MG-197. ALLEGHENY COUNTY WORK HOUSE RECORDS, 1866-1971.
In response to a petition from the Board of Prison Inspectors of Allegheny County, who were concerned with the rising costs of maintaining prisoners at the county jail in increasingly crowded conditions, the state legislature in 1866 authorized the construction of a workhouse in Allegheny County. The Allegheny County Work House and Inebriate Asylum at Claremont (Blawnox) admitted its first inmates in 1869, two years before the buildings and wall were completed. The Work House was officially closed in 1971.
POPULATION RECORDS
Discharge Descriptive Dockets, 1873-1971. A record of prisoners discharged from the Allegheny County Work House.
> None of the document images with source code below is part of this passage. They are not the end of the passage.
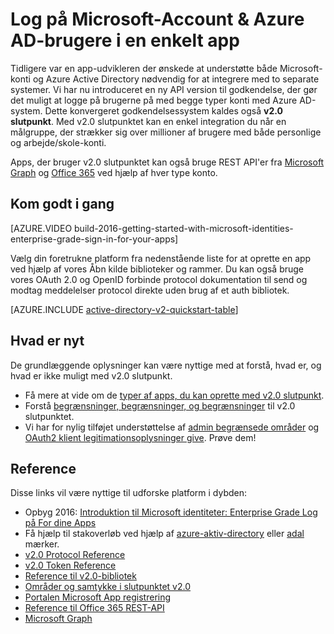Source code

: <properties
    pageTitle="Oversigt over v2.0 slutpunkt | Microsoft Azure"
    description="En introduktion til at lave apps med både Microsoft-Account og Azure Active Directory-logon."
    services="active-directory"
    documentationCenter=""
    authors="dstrockis"
    manager="mbaldwin"
    editor=""/>

<tags
    ms.service="active-directory"
    ms.workload="identity"
    ms.tgt_pltfrm="na"
    ms.devlang="na"
    ms.topic="article"
    ms.date="09/27/2016"
    ms.author="dastrock"/>

# <a name="sign-in-microsoft-account--azure-ad-users-in-a-single-app"></a>Log på Microsoft-Account & Azure AD-brugere i en enkelt app

Tidligere var en app-udvikleren der ønskede at understøtte både Microsoft-konti og Azure Active Directory nødvendig for at integrere med to separate systemer.  Vi har nu introduceret en ny API version til godkendelse, der gør det muligt at logge på brugerne på med begge typer konti med Azure AD-system.  Dette konvergeret godkendelsessystem kaldes også **v2.0 slutpunkt**.  Med v2.0 slutpunktet kan en enkel integration du når en målgruppe, der strækker sig over millioner af brugere med både personlige og arbejde/skole-konti.

Apps, der bruger v2.0 slutpunktet kan også bruge REST API'er fra [Microsoft Graph](https://graph.microsoft.io) og [Office 365](https://msdn.microsoft.com/office/office365/howto/authenticate-Office-365-APIs-using-v2) ved hjælp af hver type konto.

<!-- For a quick introduction to the v2.0 endpoint, please view the [Getting Started with Microsoft Identities: Enterprise Grade Sign In For Your Apps](https://azure.microsoft.com/documentation/videos/build-2016-getting-started-with-microsoft-identities-enterprise-grade-sign-in-for-your-apps/) video. -->

## <a name="getting-started"></a>Kom godt i gang
[AZURE.VIDEO build-2016-getting-started-with-microsoft-identities-enterprise-grade-sign-in-for-your-apps]

Vælg din foretrukne platform fra nedenstående liste for at oprette en app ved hjælp af vores Åbn kilde biblioteker og rammer.  Du kan også bruge vores OAuth 2.0 og OpenID forbinde protocol dokumentation til send og modtag meddelelser protocol direkte uden brug af et auth bibliotek.

<!-- TODO: Finalize this table  -->
[AZURE.INCLUDE [active-directory-v2-quickstart-table](../../includes/active-directory-v2-quickstart-table.md)]

## <a name="whats-new"></a>Hvad er nyt
De grundlæggende oplysninger kan være nyttige med at forstå, hvad er, og hvad er ikke muligt med v2.0 slutpunkt.

- Få mere at vide om de [typer af apps, du kan oprette med v2.0 slutpunkt](active-directory-v2-flows.md).
- Forstå [begrænsninger, begrænsninger, og begrænsninger](active-directory-v2-limitations.md) til v2.0 slutpunktet.
- Vi har for nylig tilføjet understøttelse af [admin begrænsede områder](active-directory-v2-scopes.md) og [OAuth2 klient legitimationsoplysninger give](active-directory-v2-protocols-oauth-client-creds.md).  Prøve dem!

## <a name="reference"></a>Reference
Disse links vil være nyttige til udforske platform i dybden:

- Opbyg 2016: [Introduktion til Microsoft identiteter: Enterprise Grade Log på For dine Apps](https://azure.microsoft.com/documentation/videos/build-2016-getting-started-with-microsoft-identities-enterprise-grade-sign-in-for-your-apps/)
- Få hjælp til stakoverløb ved hjælp af [azure-aktiv-directory](http://stackoverflow.com/questions/tagged/azure-active-directory) eller [adal](http://stackoverflow.com/questions/tagged/adal) mærker.
- [v2.0 Protocol Reference](active-directory-v2-protocols.md)
- [v2.0 Token Reference](active-directory-v2-tokens.md)
- [Reference til v2.0-bibliotek](active-directory-v2-libraries.md)
- [Områder og samtykke i slutpunktet v2.0](active-directory-v2-scopes.md)
- [Portalen Microsoft App registrering](https://apps.dev.microsoft.com/?referrer=https://azure.microsoft.com/documentation/articles&deeplink=/appList)
- [Reference til Office 365 REST-API](https://msdn.microsoft.com/office/office365/howto/authenticate-Office-365-APIs-using-v2)
- [Microsoft Graph](https://graph.microsoft.io)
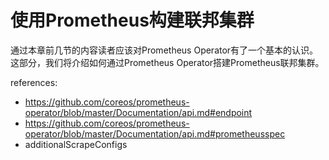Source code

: # 使用Prometheus构建联邦集群

通过本章前几节的内容读者应该对Prometheus Operator有了一个基本的认识。 这部分，我们将介绍如何通过Prometheus Operator搭建Prometheus联邦集群。

references:
* https://github.com/coreos/prometheus-operator/blob/master/Documentation/api.md#endpoint
* https://github.com/coreos/prometheus-operator/blob/master/Documentation/api.md#prometheusspec
* additionalScrapeConfigs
Information includes the prisoner’s name, number and dates received and discharged; age; race (white, mulatto, or black), and gender; date sentenced, crime committed, how discharged (expiration of sentence, commutation, order of the court, escaped, paroled, or died); time served, occupation and amount earned in prison; and remarks. The records are arranged by discharge number.
Escaped Prisoners Books, 1882-1971. A record of prisoners who escaped from the Allegheny County Work House generally providing escapee’s name, time in prison, and offense. For the years 1921-1946 information given also includes prisoner’s age, complexion, color (Negro, white, or black), hair and eye color, height and weight; occupation; marital status; sentence, term and offense; time served in prison; and date escaped. The records are indexed alphabetically by surname of prisoner.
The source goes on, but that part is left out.